Last updated 2018 08 19
$15-an-hour minimum wage is a problem? The idea is a major-topic of discussion in the news right now. Here in Alberta, where we have just been blessed by the voters with a socialist government. The leader of the New Democratic Party (NDP), Rachel Notley, picking up on popular sentiments, announced that the NDP will work to bring about and implement a $15-an-hour minimum wage. My wife and I made some experiences with minimum wages that I will describe here.
We farmed not too far from where we now live. Our main crop was hay, most of which we fed to the sheep we raised. The growing season is short and the harvesting season is very short, while we have to be ready to feed animals for about 210 or more days of the year.
We had a bale wagon that had to be loaded by hand but could be unloaded with hydraulics. We needed help with loading the wagon, for about 10 minutes of work out of 45 minutes of picking up bales and unloading them. For that I tried to get some local kids to help. At a bit more than the minimum wage, the pay for the job started when I picked up the helpers and stopped when I dropped them of off at home again. I thought, it should not be too difficult to find help, but I was wrong.
Hay needs to be picked up and put into stacks as soon as it has been baled, or else bales that are worth thousands of dollars can be lost in just one rainfall.
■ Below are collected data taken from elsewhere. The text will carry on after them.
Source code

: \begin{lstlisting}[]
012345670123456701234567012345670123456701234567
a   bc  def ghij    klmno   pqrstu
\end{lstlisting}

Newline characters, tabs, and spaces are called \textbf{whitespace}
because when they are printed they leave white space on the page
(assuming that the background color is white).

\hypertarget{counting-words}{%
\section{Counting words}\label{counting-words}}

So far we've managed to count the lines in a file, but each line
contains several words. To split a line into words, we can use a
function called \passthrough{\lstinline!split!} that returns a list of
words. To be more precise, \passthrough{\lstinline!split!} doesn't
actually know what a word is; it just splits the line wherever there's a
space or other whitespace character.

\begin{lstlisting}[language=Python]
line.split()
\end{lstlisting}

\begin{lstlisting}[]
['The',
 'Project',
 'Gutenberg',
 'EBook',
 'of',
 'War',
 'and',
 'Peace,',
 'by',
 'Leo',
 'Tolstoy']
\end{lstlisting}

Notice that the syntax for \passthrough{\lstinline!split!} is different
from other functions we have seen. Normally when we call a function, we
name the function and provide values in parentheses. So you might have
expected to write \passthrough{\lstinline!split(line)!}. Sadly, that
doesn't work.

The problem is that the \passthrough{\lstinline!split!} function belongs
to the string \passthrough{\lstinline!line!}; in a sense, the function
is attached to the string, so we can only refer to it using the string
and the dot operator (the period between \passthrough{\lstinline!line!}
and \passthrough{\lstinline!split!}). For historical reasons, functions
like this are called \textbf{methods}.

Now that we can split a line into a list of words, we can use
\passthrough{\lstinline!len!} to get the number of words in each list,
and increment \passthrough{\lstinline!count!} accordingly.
My way out of the dilemma was to find a used bale wagon with a mechanized bale pick-up. That solved the problem for me.
That bale wagon paid for itself within a couple of years, by preventing me from having to pay wages to helpers that it took me a lot of effort to find, pick up, feed, and bring back home. I would have rather done the work with people than with a machine, but I had no choice. The machine never told me that it didn’t want to come when I needed it. It was always available and only once had a breakdown that it took me ten minutes to fix (even though I also had to make some repairs and modifications to fine-tune the bale wagon in off-hours).
Not only did the bale wagon save us a lot of money in wages, I had no trouble selling it (after we stopped for good, growing and making hay) for just as much I had paid when I had bought it. Mechanization in that case won hands-down for us.
You may have noticed more and more self-serve check-outs at supermarkets. Another aspect of mechanization is in the making, for identical reasons, to do away with overly expensive minimum-wage jobs, by having customers in ever more fast-food joints place orders on computer terminals.
Just a few weeks ago I watched a video of a machine that makes hamburgers to order. I suppose, that thing will work well for large-volume restaurants, but–without a doubt–it will eventually be refined to be a good and economical alternative to minimum-wage workers at smaller restaurants as well.
The more demand there is for higher wages, the faster many higher-wage jobs will be priced out of the market. The saying, “You too can be replaced by a button,” is not just a joke. Mechanization kills jobs, but it needs incentives, and higher minimum wages are a very good incentive for mechanization.